There was some fruit waiting for us, and after we ate he walked us back to the school, where I said good-bye to Erika and he then took me back to the house.
He politely indicated I was to sit at the table and then fussed about before bringing over a hot drink and setting it on the table. I frowned at it. I had no idea what it was, but it seemed too thick to be served warm and in a glass.
“Do you like living here?” he asked.
“That’s a loaded question,” I pointed out. “What happens if I say yes? What happens if I say no?”
He got up from the table and paced the small space for a moment. “We want you to be happy here. I will arrange for us to live in a different house if you would be happier and less afraid all the time.”
I thought about that. “How many of us are you including in that ‘different house for us’ suggestion?”
“Whoever you want to live there.”
“You’re getting people to leave this house, aren’t you?”
He nodded. “So you aren’t as outnumbered.”
I snorted, trying not to laugh. “Look at you, Iago! Even in a one-on-one situation, I’m always going to be outnumbered.”
He didn’t say anything for a long moment. Long enough that I started to fidget. “You and your friend decided to start looking for an acceptable penis while I was gone.”
I winced. “Not my idea, but I don’t want you going after her, either.”
“Why not ask one of us?”
“She wanted to see me and needed something to trade to arrange it.”
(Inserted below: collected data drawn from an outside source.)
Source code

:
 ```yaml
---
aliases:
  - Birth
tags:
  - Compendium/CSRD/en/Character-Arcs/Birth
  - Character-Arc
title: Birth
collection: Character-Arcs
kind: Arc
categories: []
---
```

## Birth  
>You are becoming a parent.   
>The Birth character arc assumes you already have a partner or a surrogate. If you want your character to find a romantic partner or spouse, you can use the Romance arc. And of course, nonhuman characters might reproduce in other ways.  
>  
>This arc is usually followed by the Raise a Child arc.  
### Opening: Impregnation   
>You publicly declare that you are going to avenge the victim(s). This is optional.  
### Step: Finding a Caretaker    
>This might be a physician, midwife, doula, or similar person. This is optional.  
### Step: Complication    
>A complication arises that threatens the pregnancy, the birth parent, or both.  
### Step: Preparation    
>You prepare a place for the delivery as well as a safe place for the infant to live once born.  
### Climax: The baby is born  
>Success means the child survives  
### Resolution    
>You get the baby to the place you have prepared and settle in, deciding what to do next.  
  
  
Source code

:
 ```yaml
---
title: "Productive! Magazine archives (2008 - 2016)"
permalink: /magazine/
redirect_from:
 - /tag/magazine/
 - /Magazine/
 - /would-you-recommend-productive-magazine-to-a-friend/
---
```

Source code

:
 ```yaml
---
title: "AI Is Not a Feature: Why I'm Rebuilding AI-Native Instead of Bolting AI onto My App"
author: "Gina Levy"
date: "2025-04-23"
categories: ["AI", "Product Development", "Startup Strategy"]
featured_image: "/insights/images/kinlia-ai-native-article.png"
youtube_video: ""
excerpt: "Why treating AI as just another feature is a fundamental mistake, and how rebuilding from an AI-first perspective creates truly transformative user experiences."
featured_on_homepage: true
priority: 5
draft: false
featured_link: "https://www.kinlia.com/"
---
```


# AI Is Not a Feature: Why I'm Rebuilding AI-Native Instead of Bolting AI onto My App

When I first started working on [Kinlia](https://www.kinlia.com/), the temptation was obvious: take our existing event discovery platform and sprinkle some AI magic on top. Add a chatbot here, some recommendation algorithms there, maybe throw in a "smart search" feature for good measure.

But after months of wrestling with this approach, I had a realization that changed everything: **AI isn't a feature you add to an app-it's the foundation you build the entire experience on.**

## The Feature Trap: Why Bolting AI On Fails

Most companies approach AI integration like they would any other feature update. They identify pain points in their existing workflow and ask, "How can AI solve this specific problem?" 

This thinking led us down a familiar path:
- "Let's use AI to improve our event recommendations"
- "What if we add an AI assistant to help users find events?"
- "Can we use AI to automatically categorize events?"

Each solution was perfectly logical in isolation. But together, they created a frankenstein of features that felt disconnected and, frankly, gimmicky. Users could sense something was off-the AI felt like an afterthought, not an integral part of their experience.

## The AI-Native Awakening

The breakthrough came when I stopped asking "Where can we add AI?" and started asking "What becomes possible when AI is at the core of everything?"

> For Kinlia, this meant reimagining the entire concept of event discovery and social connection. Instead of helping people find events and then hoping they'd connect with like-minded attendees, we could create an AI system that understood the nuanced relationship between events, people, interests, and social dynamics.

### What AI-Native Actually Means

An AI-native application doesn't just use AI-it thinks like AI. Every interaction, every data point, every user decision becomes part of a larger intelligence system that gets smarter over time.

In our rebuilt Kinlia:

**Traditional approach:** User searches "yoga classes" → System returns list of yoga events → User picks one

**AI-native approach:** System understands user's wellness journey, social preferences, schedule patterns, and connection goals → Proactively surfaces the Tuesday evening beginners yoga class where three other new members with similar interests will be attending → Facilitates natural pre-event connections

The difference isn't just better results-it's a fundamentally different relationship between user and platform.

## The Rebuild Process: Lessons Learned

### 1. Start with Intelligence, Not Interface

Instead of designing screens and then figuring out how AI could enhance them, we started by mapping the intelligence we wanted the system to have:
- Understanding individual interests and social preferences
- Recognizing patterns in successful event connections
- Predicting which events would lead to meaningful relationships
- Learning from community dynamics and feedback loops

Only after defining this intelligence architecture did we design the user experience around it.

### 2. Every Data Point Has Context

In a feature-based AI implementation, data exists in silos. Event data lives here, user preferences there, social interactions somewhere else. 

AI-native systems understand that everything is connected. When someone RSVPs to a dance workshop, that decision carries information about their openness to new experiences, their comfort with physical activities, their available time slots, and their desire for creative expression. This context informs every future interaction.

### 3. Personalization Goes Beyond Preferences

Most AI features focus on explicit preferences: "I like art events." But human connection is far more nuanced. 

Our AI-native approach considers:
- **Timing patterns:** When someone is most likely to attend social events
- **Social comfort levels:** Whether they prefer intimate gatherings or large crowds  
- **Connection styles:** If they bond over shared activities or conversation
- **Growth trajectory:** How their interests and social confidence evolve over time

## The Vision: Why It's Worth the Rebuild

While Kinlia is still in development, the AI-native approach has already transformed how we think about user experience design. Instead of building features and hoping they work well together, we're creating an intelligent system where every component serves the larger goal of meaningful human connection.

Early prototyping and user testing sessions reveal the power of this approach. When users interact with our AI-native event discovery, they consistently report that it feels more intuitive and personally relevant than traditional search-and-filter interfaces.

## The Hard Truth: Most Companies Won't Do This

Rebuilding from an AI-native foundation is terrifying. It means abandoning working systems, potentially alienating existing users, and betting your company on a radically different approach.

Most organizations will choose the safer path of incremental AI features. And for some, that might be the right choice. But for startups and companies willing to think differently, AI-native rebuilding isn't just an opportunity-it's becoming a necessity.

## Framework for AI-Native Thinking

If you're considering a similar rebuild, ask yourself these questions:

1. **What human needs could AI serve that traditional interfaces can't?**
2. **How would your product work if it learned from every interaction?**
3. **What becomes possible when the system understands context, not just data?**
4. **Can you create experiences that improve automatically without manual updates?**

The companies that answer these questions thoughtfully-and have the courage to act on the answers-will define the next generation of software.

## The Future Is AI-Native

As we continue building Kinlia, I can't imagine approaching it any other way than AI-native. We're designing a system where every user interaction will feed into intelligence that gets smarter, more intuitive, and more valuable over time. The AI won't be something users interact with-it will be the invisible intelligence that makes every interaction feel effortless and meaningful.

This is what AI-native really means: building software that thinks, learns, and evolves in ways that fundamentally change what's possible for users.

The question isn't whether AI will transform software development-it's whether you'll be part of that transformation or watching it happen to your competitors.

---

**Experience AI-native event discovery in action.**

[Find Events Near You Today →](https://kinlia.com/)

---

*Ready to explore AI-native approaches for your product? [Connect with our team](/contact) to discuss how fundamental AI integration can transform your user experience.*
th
His eyes narrowed dangerously. “Someone told her she needed to trade to be able to see you?”
I swallowed. “I don’t know if they told her that, or if she just decided to get the price upfront instead of owing him a favour later on.”
“Hmm.”
“What?” I asked wearily. “Please just tell me. I’m not good at ‘hmm’ when it’s people, let alone a whole other species.”
He tensed. I just looked at him and tried to radiate the idea that I was too tired to deal with his dicking around, read-my-mind-bullshit either.
“I would have liked to be asked.”
I closed my eyes and wondered how the hell to even start to address that, when I was pretty sure he had just gotten back from hunting people. I didn’t even open them to look at him when I said, “Iago, do you want to show me your dick?”
“No!” He managed to sound so affronted that I opened my eyes to stare at him. “I want you to want to see it,” he mumbled, ducking his head.
I shook my head. “Hopefully aspiring to sex, future tense,” I muttered.
“What?”
“Something Romeo said last night. Or used a condom to say last night. Or at least a condom-shaped object to say last night,” I added when he looked upset. That did not seem to help.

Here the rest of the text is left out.